**Work to be completed:** Only the lines from the one containing "the build process" through the final line of the material below should be output, exactly as they stand.

**Exercise materials:**
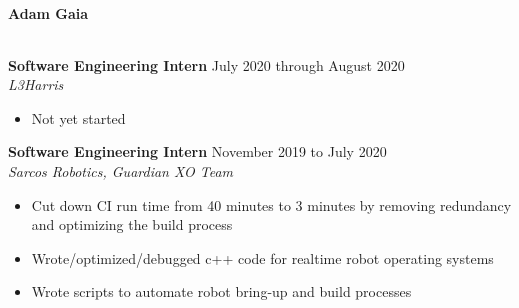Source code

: \documentclass{article}
\begin{document}
\begin{center}
{\huge\textbf{Adam Gaia}}
\end{center}

\begin{center}
\begin{tabular}{ c c c }

\end{tabular}
\end{center}



\noindent \textbf{Software Engineering Intern} \hfill  July 2020 through August 2020 \\
\textit{L3Harris}
\begin{itemize}
    \item Not yet started \\
\end{itemize}


\noindent \textbf{Software Engineering Intern} \hfill  November 2019 to July 2020 \\
\textit{Sarcos Robotics, Guardian XO Team}
\begin{itemize}
    \item Cut down CI run time from 40 minutes to 3 minutes by removing redundancy and optimizing the build process
    \item Wrote/optimized/debugged c++ code for realtime robot operating systems
    \item Wrote scripts to automate robot bring-up and build processes \\
\end{itemize}
\end{document}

**Response to this task:**
    \item Cut down CI run time from 40 minutes to 3 minutes by removing redundancy and optimizing the build process
    \item Wrote/optimized/debugged c++ code for realtime robot operating systems
    \item Wrote scripts to automate robot bring-up and build processes \\
\end{itemize}
\end{document}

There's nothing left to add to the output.